25. Focus on 3-6 Month Increments, Instead of the Whole Year
It’s easy to be intimidated by the thought of the entire year ahead of you, Dr. Wind says, or to procrastinate on your goals because you have the entire year to do it. That’s why he recommends breaking up your goals into smaller time increments, like three or six-month plans. “It’s also easier to plan when you want to achieve your goals in the short term when you have more certainty about the events ahead and your priorities. It gives you more structure, and by achieving your short-term goals you gain momentum building up to your bigger goals.”
Bonus: Consider Seeing a Therapist to Help You Achieve Your Goals
“If you have specific goals that you find difficult to achieve alone, a therapist can help you break down your goals into realistic goals that you can achieve. A therapist may ask you what you feel is holding you back from achieving your goals, your expectations, and what you hope to achieve through your goals so that you can effectively prioritize your goals,” Dr.
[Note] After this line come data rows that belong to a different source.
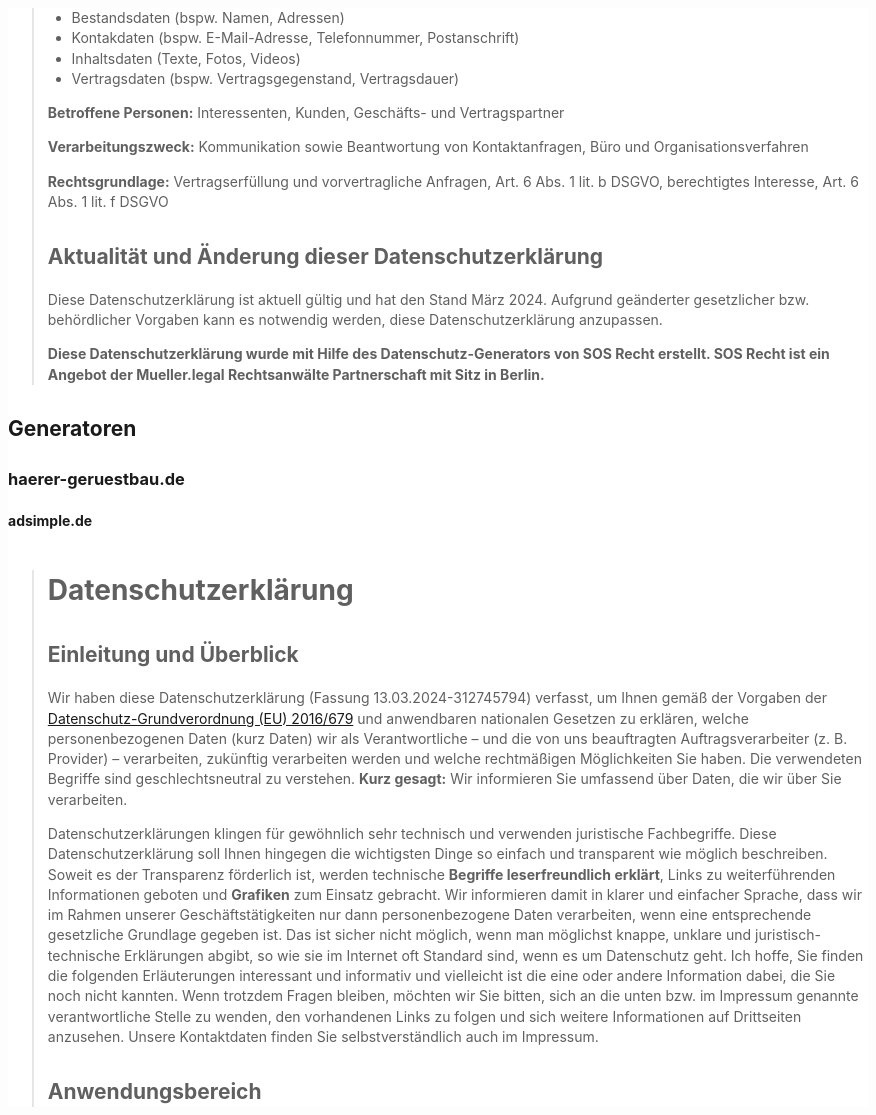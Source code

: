 >
> - Bestandsdaten (bspw. Namen, Adressen)
> - Kontakdaten (bspw. E-Mail-Adresse, Telefonnummer, Postanschrift)
> - Inhaltsdaten (Texte, Fotos, Videos)
> - Vertragsdaten (bspw. Vertragsgegenstand, Vertragsdauer)
>
> **Betroffene Personen:** Interessenten, Kunden, Geschäfts- und Vertragspartner
>
> **Verarbeitungszweck:** Kommunikation sowie Beantwortung von Kontaktanfragen, Büro und Organisationsverfahren
>
> **Rechtsgrundlage:** Vertragserfüllung und vorvertragliche Anfragen, Art. 6 Abs. 1 lit. b DSGVO, berechtigtes Interesse, Art. 6 Abs. 1 lit. f DSGVO
>
> ## Aktualität und Änderung dieser Datenschutzerklärung
>
> Diese Datenschutzerklärung ist aktuell gültig und hat den Stand März 2024. Aufgrund geänderter gesetzlicher bzw. behördlicher Vorgaben kann  es notwendig werden, diese Datenschutzerklärung anzupassen.
>
> **Diese Datenschutzerklärung wurde mit Hilfe des Datenschutz-Generators von SOS Recht erstellt. SOS Recht ist ein Angebot der Mueller.legal Rechtsanwälte Partnerschaft mit Sitz in Berlin.**

## Generatoren

### haerer-geruestbau.de

#### adsimple.de

> # Datenschutzerklärung
>
> ## Einleitung und Überblick
>
> Wir haben diese Datenschutzerklärung (Fassung 13.03.2024-312745794) verfasst, um Ihnen gemäß der Vorgaben der [Datenschutz-Grundverordnung (EU) 2016/679](https://eur-lex.europa.eu/legal-content/DE/TXT/HTML/?uri=CELEX:32016R0679&from=DE&tid=312745794#d1e2269-1-1) und anwendbaren nationalen Gesetzen zu erklären, welche personenbezogenen Daten (kurz Daten) wir als Verantwortliche – und die von uns beauftragten Auftragsverarbeiter (z. B. Provider) – verarbeiten, zukünftig verarbeiten werden und welche rechtmäßigen Möglichkeiten Sie haben. Die verwendeten Begriffe sind geschlechtsneutral zu verstehen.
> **Kurz gesagt:** Wir informieren Sie umfassend über Daten, die wir über Sie verarbeiten.
>
> Datenschutzerklärungen klingen für gewöhnlich sehr technisch und verwenden juristische Fachbegriffe. Diese Datenschutzerklärung soll Ihnen hingegen die wichtigsten Dinge so einfach und transparent wie möglich beschreiben. Soweit es der Transparenz förderlich ist, werden technische **Begriffe leserfreundlich erklärt**, Links zu weiterführenden Informationen geboten und **Grafiken** zum Einsatz gebracht. Wir informieren damit in klarer und einfacher Sprache, dass wir im Rahmen unserer Geschäftstätigkeiten nur dann personenbezogene Daten verarbeiten, wenn eine entsprechende gesetzliche Grundlage gegeben ist. Das ist sicher nicht möglich, wenn man möglichst knappe, unklare und juristisch-technische Erklärungen abgibt, so wie sie im Internet oft Standard sind, wenn es um Datenschutz geht. Ich hoffe, Sie finden die folgenden Erläuterungen interessant und informativ und vielleicht ist die eine oder andere Information dabei, die Sie noch nicht kannten.
> Wenn trotzdem Fragen bleiben, möchten wir Sie bitten, sich an die unten bzw. im Impressum genannte verantwortliche Stelle zu wenden, den vorhandenen Links zu folgen und sich weitere Informationen auf Drittseiten anzusehen. Unsere Kontaktdaten finden Sie selbstverständlich auch im Impressum.
>
> ## Anwendungsbereich
>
Wind says.
“Working with a therapist enables you to break down the specific pieces of your life. Therapy enables you to more easily define and achieve the bigger goals that you have for yourself. Not only that, but it makes it so that you do not have to do it alone. You have the support of your therapist,” Dr. Santhouse says.
Therapists are great for goal-setting: They can help you identify reasonable goals, provide accountability and support, and give guidance when things go awry. If you struggle with setting goals, feel overwhelmed by the process, or are discouraged by the failure of past resolutions, talking with a therapist can bring you clarity, motivation, and accountability. If you’re not sure where to find a therapist, an online therapist directory can be a great place to start.